Problem requirements: Go to the line with "it under the" in the records below, then output it and each following line exactly, up to and including the line with "- https://github.com/JERRY123S/all-poc". Skip pictures and add nothing.

[Items from a dataset]
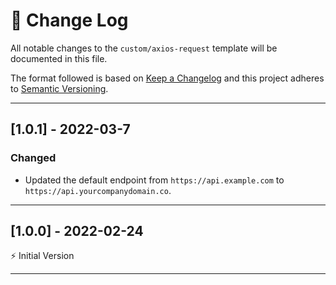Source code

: # 📣 Change Log
All notable changes to the `custom/axios-request` template will be documented in this file.

The format followed is based on [Keep a Changelog](http://keepachangelog.com/) and this project adheres to [Semantic Versioning](http://semver.org/).

---
 
## [1.0.1] - 2022-03-7
 
### Changed
- Updated the default endpoint from `https://api.example.com` to `https://api.yourcompanydomain.co`.

---

## [1.0.0] - 2022-02-24
 
⚡️ Initial Version
 
---
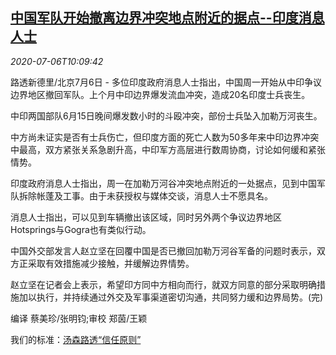 <!--1594030995000-->
[中国军队开始撤离边界冲突地点附近的据点--印度消息人士](https://cn.reuters.com/article/china-india-border-military-0706-idCNKBS24714R)
------

<div><i>2020-07-06T10:09:42</i></div><div class="StandardArticleBody_body"><p>路透新德里/北京7月6日 - 多位印度政府消息人士指出，中国周一开始从中印争议边界地区撤回军队。上个月中印边界爆发流血冲突，造成20名印度士兵丧生。 </p><p>中印两国部队6月15日晚间爆发数小时的斗殴冲突，部份士兵坠入加勒万河丧生。 </p><p>中方尚未证实是否有士兵伤亡，但印度方面的死亡人数为50多年来中印边界冲突中最高，双方紧张关系急剧升高，中印军方高层进行数周协商，讨论如何缓和紧张情势。 </p><p>印度政府消息人士指出，周一在加勒万河谷冲突地点附近的一处据点，见到中国军队拆除帐蓬及工事。由于未获授权与媒体交谈，消息人士不愿具名。 </p><p>消息人士指出，可以见到车辆撤出该区域，同时另外两个争议边界地区Hotsprings与Gogra也有类似行动。 </p><p>中国外交部发言人赵立坚在回覆中国是否已撤回加勒万河谷军备的问题时表示，双方正采取有效措施减少接触，并缓解边界情势。 </p><p>赵立坚在记者会上表示，希望印方同中方相向而行，就双方同意的部分采取明确措施加以执行，并持续通过外交及军事渠道密切沟通，共同努力缓和边界局势。(完) </p><div class="Attribution_container"><div class="Attribution_attribution"><p class="Attribution_content">编译 蔡美珍/张明钧;审校 郑茵/王颖 </p></div></div><div class="StandardArticleBody_trustBadgeContainer"><span class="StandardArticleBody_trustBadgeTitle">我们的标准：</span><span class="trustBadgeUrl"><a href="https://www.thomsonreuters.cn/content/dam/openweb/documents/pdf/china/brochures/about-us-1.pdf">汤森路透“信任原则”</a></span></div></div>
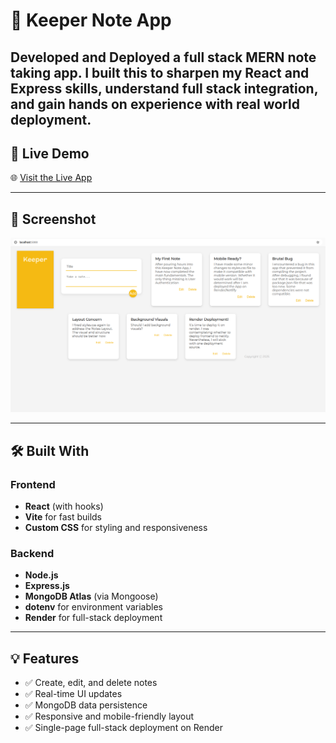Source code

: # 📝 Keeper Note App

Developed and Deployed a full stack MERN note taking app. I built this to sharpen my React and Express skills, understand full stack integration, and gain hands on experience with real world deployment.
---

## 🚀 Live Demo

🌐 [Visit the Live App](https://keeper-note-app.onrender.com)

---

## 📸 Screenshot

![App Screenshot](./images/screenshot.png)

---

## 🛠️ Built With

### Frontend
- **React** (with hooks)
- **Vite** for fast builds
- **Custom CSS** for styling and responsiveness

### Backend
- **Node.js**
- **Express.js**
- **MongoDB Atlas** (via Mongoose)
- **dotenv** for environment variables
- **Render** for full-stack deployment

---

## 💡 Features

- ✅ Create, edit, and delete notes
- ✅ Real-time UI updates
- ✅ MongoDB data persistence
- ✅ Responsive and mobile-friendly layout
- ✅ Single-page full-stack deployment on Render

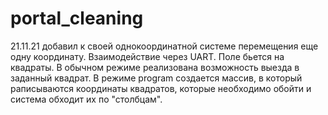 # portal_cleaning
21.11.21
добавил к своей однокоординатной системе перемещения еще одну координату. Взаимодействие через UART. Поле бьется на квадраты. В обычном режиме реализована возможность выезда в заданный квадрат. В режиме program создается массив, в который раписываются координаты квадратов, которые необходимо обойти и система обходит их по "столбцам".
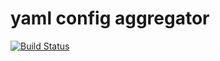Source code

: # yaml config  aggregator

[![Build Status](https://travis-ci.org/renegare/constants.png?branch=master)](https://travis-ci.org/renegare/constants)
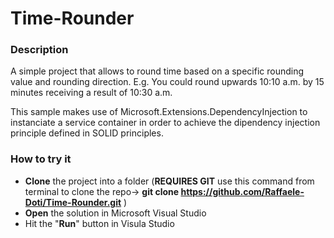 # Time-Rounder

### Description

A simple project that allows to round time based on a specific rounding value and rounding direction. 
E.g. You could round upwards 10:10 a.m. by 15 minutes receiving a result of 10:30 a.m. 

This sample makes use of Microsoft.Extensions.DependencyInjection to instanciate a service container in order to achieve the dipendency injection principle defined in SOLID principles. 

### How to try it 

* __Clone__ the project into a folder (__REQUIRES GIT__ use this command from terminal to clone the repo-> __git clone https://github.com/Raffaele-Doti/Time-Rounder.git__ )
* __Open__ the solution in Microsoft Visual Studio
* Hit the "__Run__" button in Visula Studio 

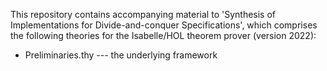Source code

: This repository contains accompanying material to 'Synthesis of Implementations for Divide-and-conquer Specifications',
which comprises the following theories for the Isabelle/HOL theorem prover (version 2022):

- Preliminaries.thy  --- the underlying framework
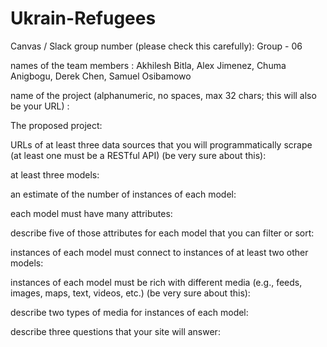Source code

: # Ukrain-Refugees

Canvas / Slack group number (please check this carefully): Group - 06

names of the team members : Akhilesh Bitla, Alex Jimenez, Chuma Anigbogu, Derek Chen, Samuel Osibamowo

name of the project (alphanumeric, no spaces, max 32 chars; this will also be your URL) : 

The proposed project: 

URLs of at least three data sources that you will programmatically scrape (at least one must be a RESTful API) (be very sure about this): 

at least three models: 

an estimate of the number of instances of each model:

each model must have many attributes: 

describe five of those attributes for each model that you can filter or sort: 

instances of each model must connect to instances of at least two other models: 

instances of each model must be rich with different media (e.g., feeds, images, maps, text, videos, etc.) (be very sure about this): 

describe two types of media for instances of each model:

describe three questions that your site will answer:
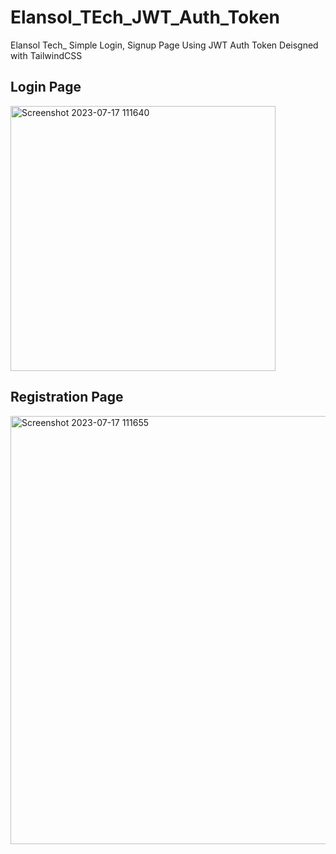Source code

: # Elansol_TEch_JWT_Auth_Token
Elansol Tech_ Simple Login, Signup Page Using JWT Auth Token
Deisgned with TailwindCSS
<h2>Login Page</h2>
<img width="424" alt="Screenshot 2023-07-17 111640" src="https://github.com/Velsundar/Elansol_TEch_JWT_Auth_Token/assets/120903410/78c1bcb1-b121-46f1-bed5-1597b6f325fc">
<h2>Registration Page</h2>
<img width="685" alt="Screenshot 2023-07-17 111655" src="https://github.com/Velsundar/Elansol_TEch_JWT_Auth_Token/assets/120903410/e235e6f9-325a-4aba-a525-7711951937b7">
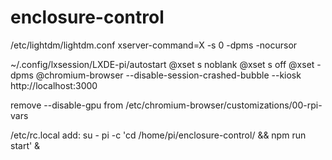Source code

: # enclosure-control

/etc/lightdm/lightdm.conf
xserver-command=X -s 0 -dpms -nocursor

~/.config/lxsession/LXDE-pi/autostart 
@xset s noblank
@xset s off
@xset -dpms
@chromium-browser --disable-session-crashed-bubble --kiosk http://localhost:3000


remove --disable-gpu from /etc/chromium-browser/customizations/00-rpi-vars


/etc/rc.local add:
su - pi -c 'cd /home/pi/enclosure-control/ && npm run start' &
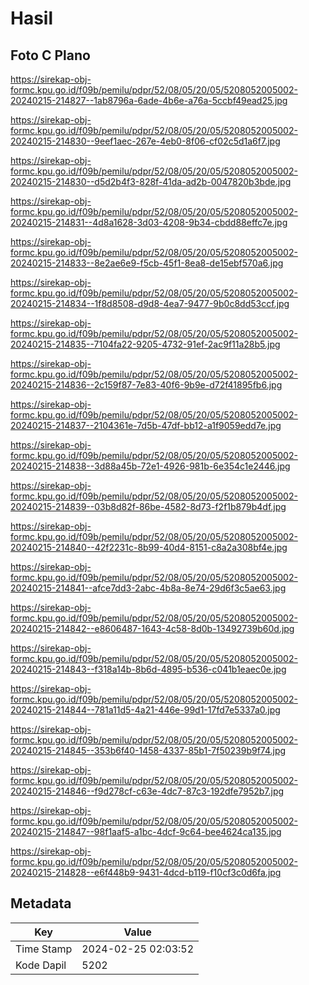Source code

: # Hasil

## Foto C Plano

https://sirekap-obj-formc.kpu.go.id/f09b/pemilu/pdpr/52/08/05/20/05/5208052005002-20240215-214827--1ab8796a-6ade-4b6e-a76a-5ccbf49ead25.jpg

https://sirekap-obj-formc.kpu.go.id/f09b/pemilu/pdpr/52/08/05/20/05/5208052005002-20240215-214830--9eef1aec-267e-4eb0-8f06-cf02c5d1a6f7.jpg

https://sirekap-obj-formc.kpu.go.id/f09b/pemilu/pdpr/52/08/05/20/05/5208052005002-20240215-214830--d5d2b4f3-828f-41da-ad2b-0047820b3bde.jpg

https://sirekap-obj-formc.kpu.go.id/f09b/pemilu/pdpr/52/08/05/20/05/5208052005002-20240215-214831--4d8a1628-3d03-4208-9b34-cbdd88effc7e.jpg

https://sirekap-obj-formc.kpu.go.id/f09b/pemilu/pdpr/52/08/05/20/05/5208052005002-20240215-214833--8e2ae6e9-f5cb-45f1-8ea8-de15ebf570a6.jpg

https://sirekap-obj-formc.kpu.go.id/f09b/pemilu/pdpr/52/08/05/20/05/5208052005002-20240215-214834--1f8d8508-d9d8-4ea7-9477-9b0c8dd53ccf.jpg

https://sirekap-obj-formc.kpu.go.id/f09b/pemilu/pdpr/52/08/05/20/05/5208052005002-20240215-214835--7104fa22-9205-4732-91ef-2ac9f11a28b5.jpg

https://sirekap-obj-formc.kpu.go.id/f09b/pemilu/pdpr/52/08/05/20/05/5208052005002-20240215-214836--2c159f87-7e83-40f6-9b9e-d72f41895fb6.jpg

https://sirekap-obj-formc.kpu.go.id/f09b/pemilu/pdpr/52/08/05/20/05/5208052005002-20240215-214837--2104361e-7d5b-47df-bb12-a1f9059edd7e.jpg

https://sirekap-obj-formc.kpu.go.id/f09b/pemilu/pdpr/52/08/05/20/05/5208052005002-20240215-214838--3d88a45b-72e1-4926-981b-6e354c1e2446.jpg

https://sirekap-obj-formc.kpu.go.id/f09b/pemilu/pdpr/52/08/05/20/05/5208052005002-20240215-214839--03b8d82f-86be-4582-8d73-f2f1b879b4df.jpg

https://sirekap-obj-formc.kpu.go.id/f09b/pemilu/pdpr/52/08/05/20/05/5208052005002-20240215-214840--42f2231c-8b99-40d4-8151-c8a2a308bf4e.jpg

https://sirekap-obj-formc.kpu.go.id/f09b/pemilu/pdpr/52/08/05/20/05/5208052005002-20240215-214841--afce7dd3-2abc-4b8a-8e74-29d6f3c5ae63.jpg

https://sirekap-obj-formc.kpu.go.id/f09b/pemilu/pdpr/52/08/05/20/05/5208052005002-20240215-214842--e8606487-1643-4c58-8d0b-13492739b60d.jpg

https://sirekap-obj-formc.kpu.go.id/f09b/pemilu/pdpr/52/08/05/20/05/5208052005002-20240215-214843--f318a14b-8b6d-4895-b536-c041b1eaec0e.jpg

https://sirekap-obj-formc.kpu.go.id/f09b/pemilu/pdpr/52/08/05/20/05/5208052005002-20240215-214844--781a11d5-4a21-446e-99d1-17fd7e5337a0.jpg

https://sirekap-obj-formc.kpu.go.id/f09b/pemilu/pdpr/52/08/05/20/05/5208052005002-20240215-214845--353b6f40-1458-4337-85b1-7f50239b9f74.jpg

https://sirekap-obj-formc.kpu.go.id/f09b/pemilu/pdpr/52/08/05/20/05/5208052005002-20240215-214846--f9d278cf-c63e-4dc7-87c3-192dfe7952b7.jpg

https://sirekap-obj-formc.kpu.go.id/f09b/pemilu/pdpr/52/08/05/20/05/5208052005002-20240215-214847--98f1aaf5-a1bc-4dcf-9c64-bee4624ca135.jpg

https://sirekap-obj-formc.kpu.go.id/f09b/pemilu/pdpr/52/08/05/20/05/5208052005002-20240215-214828--e6f448b9-9431-4dcd-b119-f10cf3c0d6fa.jpg


## Metadata

| Key        | Value               |
| ---------- | ------------------- |
| Time Stamp | 2024-02-25 02:03:52 |
| Kode Dapil | 5202                |



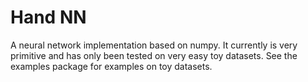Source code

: # Hand NN 
A neural network implementation based on numpy. It currently is very primitive and has only been tested on very easy toy datasets. See the examples package for examples on toy datasets.
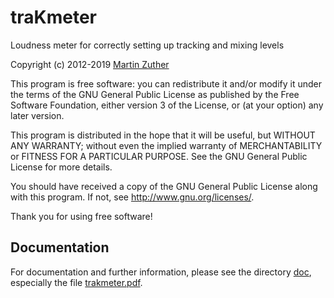 traKmeter
=========

Loudness meter for correctly setting up tracking and mixing levels

Copyright (c) 2012-2019 [Martin Zuther][1]

This program is free software: you can redistribute it and/or modify
it under the terms of the GNU General Public License as published by
the Free Software Foundation, either version 3 of the License, or
(at your option) any later version.

This program is distributed in the hope that it will be useful,
but WITHOUT ANY WARRANTY; without even the implied warranty of
MERCHANTABILITY or FITNESS FOR A PARTICULAR PURPOSE.  See the
GNU General Public License for more details.

You should have received a copy of the GNU General Public License
along with this program.  If not, see <http://www.gnu.org/licenses/>.

Thank you for using free software!

Documentation
-------------

For documentation and further information, please see the directory
[doc][2], especially the file [trakmeter.pdf][3].


[1]: http://www.mzuther.de/
[2]: https://github.com/mzuther/trakmeter/tree/master/doc/
[3]: https://github.com/mzuther/trakmeter/raw/master/doc/trakmeter.pdf
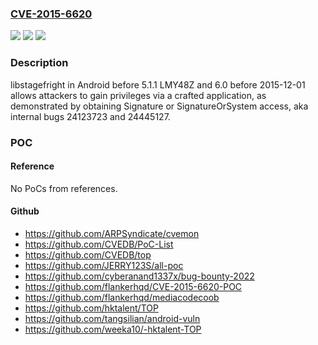 ### [CVE-2015-6620](https://cve.mitre.org/cgi-bin/cvename.cgi?name=CVE-2015-6620)
![](https://img.shields.io/static/v1?label=Product&message=n%2Fa&color=blue)
![](https://img.shields.io/static/v1?label=Version&message=n%2Fa&color=blue)
![](https://img.shields.io/static/v1?label=Vulnerability&message=n%2Fa&color=brighgreen)

### Description

libstagefright in Android before 5.1.1 LMY48Z and 6.0 before 2015-12-01 allows attackers to gain privileges via a crafted application, as demonstrated by obtaining Signature or SignatureOrSystem access, aka internal bugs 24123723 and 24445127.

### POC

#### Reference
No PoCs from references.

#### Github
- https://github.com/ARPSyndicate/cvemon
- https://github.com/CVEDB/PoC-List
- https://github.com/CVEDB/top
- https://github.com/JERRY123S/all-poc
- https://github.com/cyberanand1337x/bug-bounty-2022
- https://github.com/flankerhqd/CVE-2015-6620-POC
- https://github.com/flankerhqd/mediacodecoob
- https://github.com/hktalent/TOP
- https://github.com/tangsilian/android-vuln
- https://github.com/weeka10/-hktalent-TOP

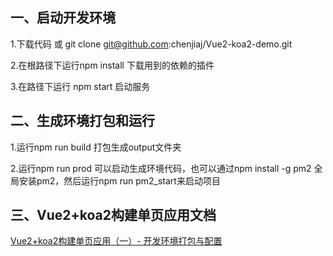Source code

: 
## 一、启动开发环境

1.下载代码 或 git clone git@github.com:chenjiaj/Vue2-koa2-demo.git

2.在根路径下运行npm install 下载用到的依赖的插件

3.在路径下运行 npm start 启动服务

## 二、生成环境打包和运行

1.运行npm run build 打包生成output文件夹

2.运行npm run prod 可以启动生成环境代码，也可以通过npm install -g pm2 全局安装pm2，然后运行npm run pm2_start来启动项目

## 三、Vue2+koa2构建单页应用文档

[Vue2+koa2构建单页应用（一）- 开发环境打包与配置](http://www.jianshu.com/p/c6859a6d4e7e)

Response area:
it under the terms of the GNU General Public License as published by
the Free Software Foundation, either version 3 of the License, or
(at your option) any later version.

This program is distributed in the hope that it will be useful,
but WITHOUT ANY WARRANTY; without even the implied warranty of
MERCHANTABILITY or FITNESS FOR A PARTICULAR PURPOSE.  See the
GNU General Public License for more details.

You should have received a copy of the GNU General Public License
along with this program.  If not, see <http://www.gnu.org/licenses/>.

Thank you for using free software!

Documentation
-------------

For documentation and further information, please see the directory
[doc][2], especially the file [trakmeter.pdf][3].


[1]: http://www.mzuther.de/
[2]: https://github.com/mzuther/trakmeter/tree/master/doc/
[3]: https://github.com/mzuther/trakmeter/raw/master/doc/trakmeter.pdf
 ### [CVE-2015-6620](https://cve.mitre.org/cgi-bin/cvename.cgi?name=CVE-2015-6620)
![](https://img.shields.io/static/v1?label=Product&message=n%2Fa&color=blue)
![](https://img.shields.io/static/v1?label=Version&message=n%2Fa&color=blue)
![](https://img.shields.io/static/v1?label=Vulnerability&message=n%2Fa&color=brighgreen)

### Description

libstagefright in Android before 5.1.1 LMY48Z and 6.0 before 2015-12-01 allows attackers to gain privileges via a crafted application, as demonstrated by obtaining Signature or SignatureOrSystem access, aka internal bugs 24123723 and 24445127.

### POC

#### Reference
No PoCs from references.

#### Github
- https://github.com/ARPSyndicate/cvemon
- https://github.com/CVEDB/PoC-List
- https://github.com/CVEDB/top
- https://github.com/JERRY123S/all-poc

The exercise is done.